Twenty-three Americans touring Israel and the West Bank on a trip organized by the First Congregational Church of Old Lyme had a difficult time reconciling what students clearly saw as war casualties, the majority of them on their side, with such a physically lovely and historically rich setting for campus life.

Built high on a hill, Bethlehem University has a panoramic view of the city, surrounding hills and burgeoning Israeli settlements that Palestinians find both spectacular and disturbing. The university is small and struggling hard financially, but students and faculty show pride and the grounds are well kept.

As a measure of resistance and resilience, a huge hole in one wall left by a blast from an Israeli tank during the 2004 Bethlehem siege has been glassed over and artfully incorporated into a cultural gallery, a window on the dark side.

Earlier this spring U.S. Rep. Rob Simmons, R-2nd District, canceled a university visit during a tour of Israel with friends from the Jewish Federation of Eastern Connecticut, but he met in neighboring Beit Sahour with university representatives. The fact that a U.S. congressman ventured into the West Bank and listened to the Palestinian side of the conflict with Israel had obviously made a good impression.

But Palestinians reacted to Simmons' later statements that any action on the West Bank would have to wait until Israel pulled out of the Gaza Strip this summer — the official date to begin is July 20 — as yet another indication that U.S. leaders only see through an Israeli lens. Israeli Prime Minister Ariel Sharon has said that there will be a complete withdrawal in Gaza and that some settlements in the West Bank will be abandoned but others expanded.

“We've been waiting since 1948,” said Hussein, referring to the year the independence of Israel was proclaimed, displacing thousands of Palestinians.

While American eyes are on Gaza, faculty and students said, Israeli settlements, roads and a separation barrier reduce the West Bank more each day. Four southeastern Connecticut teenagers with the Old Lyme church group got a dramatic illustration when visitors moved to a top-floor deck of the university.

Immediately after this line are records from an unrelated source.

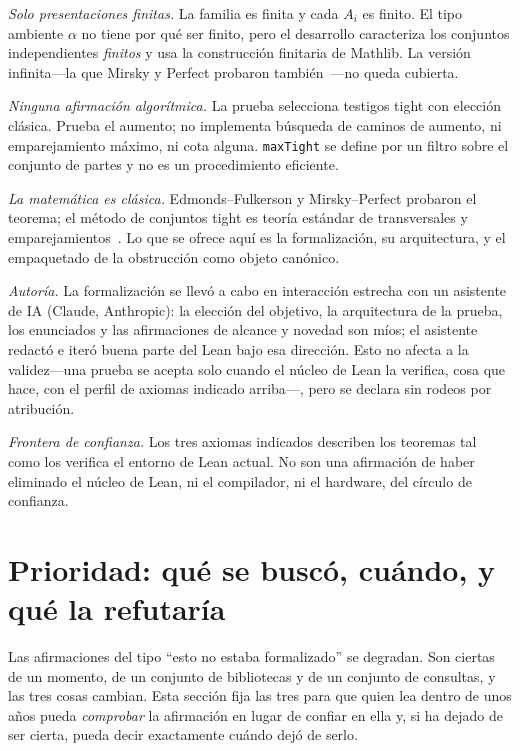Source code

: \documentclass[11pt]{article}
\newcommand{\lean}[1]{\texttt{#1}}
\begin{document}
\emph{Solo presentaciones finitas.} La familia es finita y cada $A_i$ es finito. El tipo ambiente
$\alpha$ no tiene por qué ser finito, pero el desarrollo caracteriza los conjuntos independientes
\emph{finitos} y usa la construcción finitaria de Mathlib. La versión infinita---la que Mirsky y
Perfect probaron también~\cite{mirskyperfect}---no queda cubierta.

\emph{Ninguna afirmación algorítmica.} La prueba selecciona testigos tight con elección clásica.
Prueba el aumento; no implementa búsqueda de caminos de aumento, ni emparejamiento máximo, ni cota
alguna. \lean{maxTight} se define por un filtro sobre el conjunto de partes y no es un
procedimiento eficiente.

\emph{La matemática es clásica.} Edmonds--Fulkerson y Mirsky--Perfect probaron el teorema; el
método de conjuntos tight es teoría estándar de transversales y
emparejamientos~\cite{ore,dm,lovaszplummer,welsh,oxley}. Lo que se ofrece aquí es la formalización,
su arquitectura, y el empaquetado de la obstrucción como objeto canónico.

\emph{Autoría.} La formalización se llevó a cabo en interacción estrecha con un asistente de IA
(Claude, Anthropic): la elección del objetivo, la arquitectura de la prueba, los enunciados y las
afirmaciones de alcance y novedad son míos; el asistente redactó e iteró buena parte del Lean bajo
esa dirección. Esto no afecta a la validez---una prueba se acepta solo cuando el núcleo de Lean la
verifica, cosa que hace, con el perfil de axiomas indicado arriba---, pero se declara sin rodeos por
atribución.

\emph{Frontera de confianza.} Los tres axiomas indicados describen los teoremas tal como los
verifica el entorno de Lean actual. No son una afirmación de haber eliminado el núcleo de Lean, ni
el compilador, ni el hardware, del círculo de confianza.

\section{Prioridad: qué se buscó, cuándo, y qué la refutaría}\label{sec:priority}

Las afirmaciones del tipo ``esto no estaba formalizado'' se degradan. Son ciertas de un momento, de
un conjunto de bibliotecas y de un conjunto de consultas, y las tres cosas cambian. Esta sección
fija las tres para que quien lea dentro de unos años pueda \emph{comprobar} la afirmación en lugar
de confiar en ella y, si ha dejado de ser cierta, pueda decir exactamente cuándo dejó de serlo.
\end{document}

“You mean you've never been able to travel farther than we can see?” asked 15-year-old Matt Hurtt of 20-year-old Rawan Khater.

“Yes, that is right,” she said, likening life for Palestinians to living like animals in a cage.

Some students said that, despite the expense and their strapped finances, they have had to move onto campus to make sure they can make it to class. Travel is made slow or curtailed by military checkpoints, and they are restricted or excluded from certain roads in Israel if they don't have a permit.

Finding a job is next to impossible, they said, with the tourism- and agriculture-based West Bank economy ruined by years of fighting.

Yet they continue to prepare. Khater, who is majoring in mathematics, accompanied the visitors to a luncheon cooked by faculty and students from the university's celebrated culinary program. It was “Spanish Day.” All rated the gazpacho, fruit-laden sangria and Spanish-style chicken “excellent.”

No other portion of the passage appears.